The structure is not fully authentic due to the number of times it has been dismantled, moved, and reassembled. The doors are not original; the building was painted grey at the Armory. (See poster at right.) As stated above, 8,000 bricks replace the original ones taken as souvenirs. It is also not a replica, as portions of the building were "rebuilt backward" because builders were working from a negative and did not realize it needed to be turned over to see the building correctly. It was described in 2005 as "a bit smaller than its original size". "The age of the various parts of the building cannot be authenticated", is the comment of the Historic American Buildings Survey.

A Harpers Ferry Historical Association publication states that "the John Brown Museum" now houses the original armory gate. It had been taken by Alexander Murphy, who used it as an outer gate to his coal yard and had tried to sell it in 1927. It was donated in 1991 to the National Park Service by Jim Kuhn, a great-great-grandson of the Murphys.

After the National Park Service's move of the building, it acquired the original site and portions of the former Armory grounds through land swaps with CSX, the operator of the former Baltimore and Ohio route as of 2021. As of 2021, the NPS had no immediate plans to use it.

==Controversy over Armory bell==

During a U.S. Army occupation of Harpers Ferry, a contingent of soldiers from Marlborough, Massachusetts, removed a bell hanging in the Harpers Ferry arsenal firehouse. Thirty years later, it was taken to Marlborough, where it has remained.

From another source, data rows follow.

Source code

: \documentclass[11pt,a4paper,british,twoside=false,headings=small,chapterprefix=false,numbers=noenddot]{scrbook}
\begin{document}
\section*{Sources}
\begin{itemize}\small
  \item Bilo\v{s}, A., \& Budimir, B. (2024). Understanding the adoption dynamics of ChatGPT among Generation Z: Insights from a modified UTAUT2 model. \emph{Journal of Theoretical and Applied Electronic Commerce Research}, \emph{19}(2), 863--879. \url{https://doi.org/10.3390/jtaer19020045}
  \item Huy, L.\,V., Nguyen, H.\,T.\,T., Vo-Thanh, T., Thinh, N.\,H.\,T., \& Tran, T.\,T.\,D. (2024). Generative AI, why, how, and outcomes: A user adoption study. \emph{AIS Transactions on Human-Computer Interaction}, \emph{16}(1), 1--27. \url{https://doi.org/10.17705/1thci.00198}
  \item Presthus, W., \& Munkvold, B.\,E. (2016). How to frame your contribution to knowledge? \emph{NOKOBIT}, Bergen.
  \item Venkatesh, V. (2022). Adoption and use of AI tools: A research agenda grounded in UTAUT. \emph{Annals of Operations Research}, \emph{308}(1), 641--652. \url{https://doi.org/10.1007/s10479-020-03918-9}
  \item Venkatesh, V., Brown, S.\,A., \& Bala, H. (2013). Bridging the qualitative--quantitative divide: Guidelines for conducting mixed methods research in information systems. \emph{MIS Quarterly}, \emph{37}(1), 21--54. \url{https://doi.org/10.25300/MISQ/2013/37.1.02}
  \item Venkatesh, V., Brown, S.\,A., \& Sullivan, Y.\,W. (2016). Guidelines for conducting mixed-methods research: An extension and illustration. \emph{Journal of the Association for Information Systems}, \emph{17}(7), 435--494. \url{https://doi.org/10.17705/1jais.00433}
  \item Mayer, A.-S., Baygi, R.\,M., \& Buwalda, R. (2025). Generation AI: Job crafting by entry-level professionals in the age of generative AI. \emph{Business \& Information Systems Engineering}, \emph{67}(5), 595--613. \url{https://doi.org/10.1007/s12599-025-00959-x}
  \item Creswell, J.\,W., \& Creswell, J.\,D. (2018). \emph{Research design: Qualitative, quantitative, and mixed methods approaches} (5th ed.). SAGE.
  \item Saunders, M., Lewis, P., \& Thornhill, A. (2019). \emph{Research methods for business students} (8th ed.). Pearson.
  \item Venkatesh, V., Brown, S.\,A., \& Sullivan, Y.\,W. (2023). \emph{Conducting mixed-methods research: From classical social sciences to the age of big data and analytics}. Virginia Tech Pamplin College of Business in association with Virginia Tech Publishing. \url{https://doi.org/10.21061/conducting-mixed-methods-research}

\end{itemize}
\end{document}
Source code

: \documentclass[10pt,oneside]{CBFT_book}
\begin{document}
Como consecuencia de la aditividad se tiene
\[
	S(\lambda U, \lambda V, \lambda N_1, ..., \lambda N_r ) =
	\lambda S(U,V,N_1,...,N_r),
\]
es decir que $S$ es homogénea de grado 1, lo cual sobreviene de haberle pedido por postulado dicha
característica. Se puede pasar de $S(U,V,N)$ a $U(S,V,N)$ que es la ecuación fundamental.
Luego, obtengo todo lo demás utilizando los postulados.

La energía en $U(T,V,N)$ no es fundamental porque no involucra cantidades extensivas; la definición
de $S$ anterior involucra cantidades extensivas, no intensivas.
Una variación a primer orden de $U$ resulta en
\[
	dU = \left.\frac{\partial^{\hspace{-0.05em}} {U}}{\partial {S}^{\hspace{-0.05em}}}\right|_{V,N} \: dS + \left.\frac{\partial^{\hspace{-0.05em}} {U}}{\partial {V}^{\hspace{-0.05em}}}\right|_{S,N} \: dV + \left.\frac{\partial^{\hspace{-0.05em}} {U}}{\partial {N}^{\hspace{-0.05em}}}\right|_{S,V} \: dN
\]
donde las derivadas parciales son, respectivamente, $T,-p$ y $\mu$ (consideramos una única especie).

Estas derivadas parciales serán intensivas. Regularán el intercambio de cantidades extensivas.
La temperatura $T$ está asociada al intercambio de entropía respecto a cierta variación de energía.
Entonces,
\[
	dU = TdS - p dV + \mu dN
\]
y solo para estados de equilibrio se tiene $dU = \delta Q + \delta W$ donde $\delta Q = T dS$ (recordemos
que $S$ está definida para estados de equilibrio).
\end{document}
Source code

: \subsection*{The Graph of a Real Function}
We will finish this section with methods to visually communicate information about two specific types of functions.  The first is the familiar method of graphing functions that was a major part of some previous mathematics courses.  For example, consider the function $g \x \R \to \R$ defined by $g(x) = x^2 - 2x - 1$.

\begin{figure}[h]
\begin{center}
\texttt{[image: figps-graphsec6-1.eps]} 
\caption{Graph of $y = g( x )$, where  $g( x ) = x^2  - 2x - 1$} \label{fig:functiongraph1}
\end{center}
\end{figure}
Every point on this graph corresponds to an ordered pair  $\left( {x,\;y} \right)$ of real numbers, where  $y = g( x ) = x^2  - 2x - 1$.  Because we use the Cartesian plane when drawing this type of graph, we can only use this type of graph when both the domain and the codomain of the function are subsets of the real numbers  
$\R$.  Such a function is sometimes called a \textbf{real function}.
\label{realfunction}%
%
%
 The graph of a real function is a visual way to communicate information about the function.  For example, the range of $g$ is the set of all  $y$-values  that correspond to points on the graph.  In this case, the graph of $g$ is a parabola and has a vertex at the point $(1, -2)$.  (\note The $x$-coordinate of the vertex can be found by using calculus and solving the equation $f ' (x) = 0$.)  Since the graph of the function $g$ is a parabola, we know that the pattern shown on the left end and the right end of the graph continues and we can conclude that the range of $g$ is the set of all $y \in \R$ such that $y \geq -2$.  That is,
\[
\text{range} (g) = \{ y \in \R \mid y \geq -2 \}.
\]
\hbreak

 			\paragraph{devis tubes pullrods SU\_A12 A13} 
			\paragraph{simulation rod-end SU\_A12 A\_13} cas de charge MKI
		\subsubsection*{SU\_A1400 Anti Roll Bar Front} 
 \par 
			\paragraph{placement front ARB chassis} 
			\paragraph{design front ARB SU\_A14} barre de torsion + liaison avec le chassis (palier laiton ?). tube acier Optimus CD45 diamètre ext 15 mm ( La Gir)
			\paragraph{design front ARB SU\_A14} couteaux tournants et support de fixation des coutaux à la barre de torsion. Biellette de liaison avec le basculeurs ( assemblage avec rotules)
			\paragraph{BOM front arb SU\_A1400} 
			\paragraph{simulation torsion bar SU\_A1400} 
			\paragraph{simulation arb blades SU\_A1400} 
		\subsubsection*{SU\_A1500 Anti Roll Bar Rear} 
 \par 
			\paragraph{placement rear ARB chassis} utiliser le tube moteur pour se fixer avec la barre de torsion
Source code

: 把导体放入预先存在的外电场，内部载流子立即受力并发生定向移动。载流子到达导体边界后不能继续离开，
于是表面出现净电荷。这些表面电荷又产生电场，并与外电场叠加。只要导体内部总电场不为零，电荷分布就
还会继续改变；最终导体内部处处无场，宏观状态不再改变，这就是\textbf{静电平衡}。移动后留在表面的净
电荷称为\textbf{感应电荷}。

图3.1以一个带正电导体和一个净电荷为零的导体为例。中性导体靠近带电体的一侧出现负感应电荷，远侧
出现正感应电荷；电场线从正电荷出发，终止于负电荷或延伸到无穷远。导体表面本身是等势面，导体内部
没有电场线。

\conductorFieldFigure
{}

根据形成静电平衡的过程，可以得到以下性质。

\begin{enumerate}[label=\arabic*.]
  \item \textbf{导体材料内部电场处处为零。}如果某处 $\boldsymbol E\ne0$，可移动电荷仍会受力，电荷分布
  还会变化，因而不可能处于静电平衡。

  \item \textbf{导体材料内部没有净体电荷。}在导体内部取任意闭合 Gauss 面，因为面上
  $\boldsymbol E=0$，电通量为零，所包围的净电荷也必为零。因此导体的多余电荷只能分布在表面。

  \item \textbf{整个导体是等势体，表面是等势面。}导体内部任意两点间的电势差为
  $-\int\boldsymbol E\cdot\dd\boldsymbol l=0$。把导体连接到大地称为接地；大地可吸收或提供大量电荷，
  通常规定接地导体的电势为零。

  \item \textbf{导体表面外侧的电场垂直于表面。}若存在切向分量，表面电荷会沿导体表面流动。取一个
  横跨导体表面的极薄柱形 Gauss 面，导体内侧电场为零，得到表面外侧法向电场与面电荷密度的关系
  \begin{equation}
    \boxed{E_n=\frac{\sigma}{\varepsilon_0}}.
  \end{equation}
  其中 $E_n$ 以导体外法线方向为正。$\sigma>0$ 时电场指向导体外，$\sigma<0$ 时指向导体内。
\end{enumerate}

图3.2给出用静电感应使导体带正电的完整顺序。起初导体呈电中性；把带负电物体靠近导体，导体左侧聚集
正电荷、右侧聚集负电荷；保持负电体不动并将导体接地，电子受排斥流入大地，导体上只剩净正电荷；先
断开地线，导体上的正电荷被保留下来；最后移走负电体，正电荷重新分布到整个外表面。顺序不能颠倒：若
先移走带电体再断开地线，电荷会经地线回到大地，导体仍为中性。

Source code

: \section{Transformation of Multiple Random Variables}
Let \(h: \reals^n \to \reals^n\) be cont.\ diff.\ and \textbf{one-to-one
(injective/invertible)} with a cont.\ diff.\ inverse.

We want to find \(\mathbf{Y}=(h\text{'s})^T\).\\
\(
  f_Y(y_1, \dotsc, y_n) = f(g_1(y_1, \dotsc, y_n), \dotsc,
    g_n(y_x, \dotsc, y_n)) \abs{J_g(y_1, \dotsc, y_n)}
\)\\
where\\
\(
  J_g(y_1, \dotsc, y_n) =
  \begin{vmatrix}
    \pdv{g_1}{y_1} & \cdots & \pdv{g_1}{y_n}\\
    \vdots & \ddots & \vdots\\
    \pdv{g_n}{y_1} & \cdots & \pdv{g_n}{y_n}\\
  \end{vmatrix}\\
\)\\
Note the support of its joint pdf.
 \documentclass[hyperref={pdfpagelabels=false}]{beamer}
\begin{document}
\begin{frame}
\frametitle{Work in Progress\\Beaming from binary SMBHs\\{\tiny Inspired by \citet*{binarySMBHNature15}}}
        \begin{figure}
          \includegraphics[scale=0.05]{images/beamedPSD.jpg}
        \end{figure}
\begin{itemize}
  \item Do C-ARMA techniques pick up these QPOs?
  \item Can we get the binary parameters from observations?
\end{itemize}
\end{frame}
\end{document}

Harpers Ferry has attempted to retrieve the bell without success.

In July 2011, Howard Swint, of Charleston, West Virginia, stated that the bell was taken without authorization. In legal terms, according to Swint, it was stolen and still belongs to the federal government. Swint filed a lawsuit in Boston's US District Court, but since the bell's original Federal records proving ownership were apparently lost in a fire, the judge dismissed the case without prejudice. Swint's legal actions generated controversy in the Marlborough area, but the bell has stayed in Massachusetts.

==Replica at Discovery Park of America==
An approximate replica of the firehouse was built in 2012 at the Discovery Park of America museum park in Union City, Tennessee. There is a marker explaining the link with John Brown's raid.